Mix ¾ cups chickpea flour with ¼  teaspoon baking soda and ¼ cup unsweetened non-dairy milk. Set the the mixture aside for about 10 minutes to thicken, then add ½ teaspoon za’atar, ¼ teaspoon cumin, a fat pinch of salt, and lots of freshly ground black pepper. For added fluffiness, you can opt to whip ¼ cup chickpea water with ¼ teaspoon cream of tartar until it forms stiff peaks, a la whipped egg whites, then gently fold into the omelet batter.

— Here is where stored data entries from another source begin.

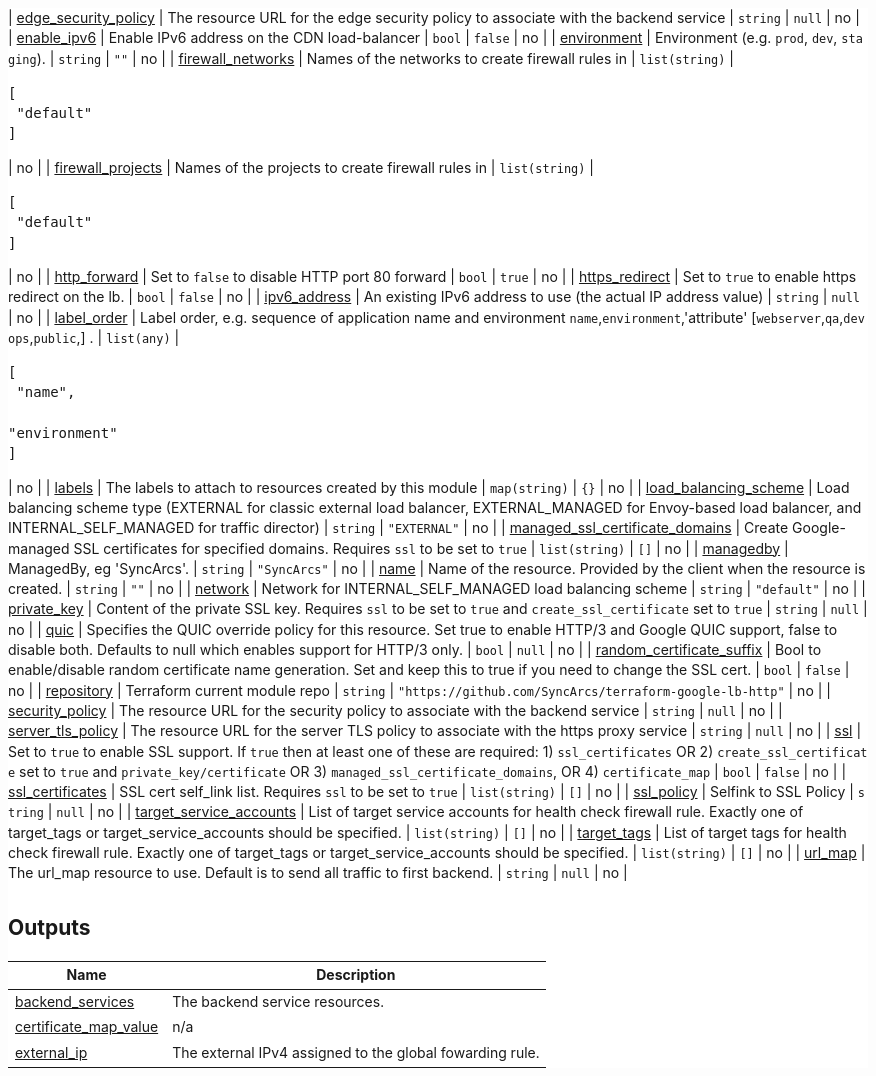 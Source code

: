 | <a name="input_edge_security_policy"></a> [edge\_security\_policy](#input\_edge\_security\_policy) | The resource URL for the edge security policy to associate with the backend service | `string` | `null` | no |
| <a name="input_enable_ipv6"></a> [enable\_ipv6](#input\_enable\_ipv6) | Enable IPv6 address on the CDN load-balancer | `bool` | `false` | no |
| <a name="input_environment"></a> [environment](#input\_environment) | Environment (e.g. `prod`, `dev`, `staging`). | `string` | `""` | no |
| <a name="input_firewall_networks"></a> [firewall\_networks](#input\_firewall\_networks) | Names of the networks to create firewall rules in | `list(string)` | <pre>[<br>  "default"<br>]</pre> | no |
| <a name="input_firewall_projects"></a> [firewall\_projects](#input\_firewall\_projects) | Names of the projects to create firewall rules in | `list(string)` | <pre>[<br>  "default"<br>]</pre> | no |
| <a name="input_http_forward"></a> [http\_forward](#input\_http\_forward) | Set to `false` to disable HTTP port 80 forward | `bool` | `true` | no |
| <a name="input_https_redirect"></a> [https\_redirect](#input\_https\_redirect) | Set to `true` to enable https redirect on the lb. | `bool` | `false` | no |
| <a name="input_ipv6_address"></a> [ipv6\_address](#input\_ipv6\_address) | An existing IPv6 address to use (the actual IP address value) | `string` | `null` | no |
| <a name="input_label_order"></a> [label\_order](#input\_label\_order) | Label order, e.g. sequence of application name and environment `name`,`environment`,'attribute' [`webserver`,`qa`,`devops`,`public`,] . | `list(any)` | <pre>[<br>  "name",<br>  "environment"<br>]</pre> | no |
| <a name="input_labels"></a> [labels](#input\_labels) | The labels to attach to resources created by this module | `map(string)` | `{}` | no |
| <a name="input_load_balancing_scheme"></a> [load\_balancing\_scheme](#input\_load\_balancing\_scheme) | Load balancing scheme type (EXTERNAL for classic external load balancer, EXTERNAL\_MANAGED for Envoy-based load balancer, and INTERNAL\_SELF\_MANAGED for traffic director) | `string` | `"EXTERNAL"` | no |
| <a name="input_managed_ssl_certificate_domains"></a> [managed\_ssl\_certificate\_domains](#input\_managed\_ssl\_certificate\_domains) | Create Google-managed SSL certificates for specified domains. Requires `ssl` to be set to `true` | `list(string)` | `[]` | no |
| <a name="input_managedby"></a> [managedby](#input\_managedby) | ManagedBy, eg 'SyncArcs'. | `string` | `"SyncArcs"` | no |
| <a name="input_name"></a> [name](#input\_name) | Name of the resource. Provided by the client when the resource is created. | `string` | `""` | no |
| <a name="input_network"></a> [network](#input\_network) | Network for INTERNAL\_SELF\_MANAGED load balancing scheme | `string` | `"default"` | no |
| <a name="input_private_key"></a> [private\_key](#input\_private\_key) | Content of the private SSL key. Requires `ssl` to be set to `true` and `create_ssl_certificate` set to `true` | `string` | `null` | no |
| <a name="input_quic"></a> [quic](#input\_quic) | Specifies the QUIC override policy for this resource. Set true to enable HTTP/3 and Google QUIC support, false to disable both. Defaults to null which enables support for HTTP/3 only. | `bool` | `null` | no |
| <a name="input_random_certificate_suffix"></a> [random\_certificate\_suffix](#input\_random\_certificate\_suffix) | Bool to enable/disable random certificate name generation. Set and keep this to true if you need to change the SSL cert. | `bool` | `false` | no |
| <a name="input_repository"></a> [repository](#input\_repository) | Terraform current module repo | `string` | `"https://github.com/SyncArcs/terraform-google-lb-http"` | no |
| <a name="input_security_policy"></a> [security\_policy](#input\_security\_policy) | The resource URL for the security policy to associate with the backend service | `string` | `null` | no |
| <a name="input_server_tls_policy"></a> [server\_tls\_policy](#input\_server\_tls\_policy) | The resource URL for the server TLS policy to associate with the https proxy service | `string` | `null` | no |
| <a name="input_ssl"></a> [ssl](#input\_ssl) | Set to `true` to enable SSL support. If `true` then at least one of these are required: 1) `ssl_certificates` OR 2) `create_ssl_certificate` set to `true` and `private_key/certificate` OR  3) `managed_ssl_certificate_domains`, OR 4) `certificate_map` | `bool` | `false` | no |
| <a name="input_ssl_certificates"></a> [ssl\_certificates](#input\_ssl\_certificates) | SSL cert self\_link list. Requires `ssl` to be set to `true` | `list(string)` | `[]` | no |
| <a name="input_ssl_policy"></a> [ssl\_policy](#input\_ssl\_policy) | Selfink to SSL Policy | `string` | `null` | no |
| <a name="input_target_service_accounts"></a> [target\_service\_accounts](#input\_target\_service\_accounts) | List of target service accounts for health check firewall rule. Exactly one of target\_tags or target\_service\_accounts should be specified. | `list(string)` | `[]` | no |
| <a name="input_target_tags"></a> [target\_tags](#input\_target\_tags) | List of target tags for health check firewall rule. Exactly one of target\_tags or target\_service\_accounts should be specified. | `list(string)` | `[]` | no |
| <a name="input_url_map"></a> [url\_map](#input\_url\_map) | The url\_map resource to use. Default is to send all traffic to first backend. | `string` | `null` | no |

## Outputs

| Name | Description |
|------|-------------|
| <a name="output_backend_services"></a> [backend\_services](#output\_backend\_services) | The backend service resources. |
| <a name="output_certificate_map_value"></a> [certificate\_map\_value](#output\_certificate\_map\_value) | n/a |
| <a name="output_external_ip"></a> [external\_ip](#output\_external\_ip) | The external IPv4 assigned to the global fowarding rule. |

Heat a large nonstick pan over medium and grease with a slick of olive oil. Pour half the omelet batter into the pan, swirl it around to spread and let cook until the bottom is golden brown, about 3 minutes. Flip the omelet with a spatula and cook for another 2-3 minutes.

Turn the omelet out onto a plate and cover with sauteed vegetables, vegan cheese, greens, and avocado. You can attempt to fold the omelet in half into the more classic shape, but know that it is likely to break in half. As long as you know the risks and won’t yell at me after you break your perfect chickpea omelet, I welcome you to fold away.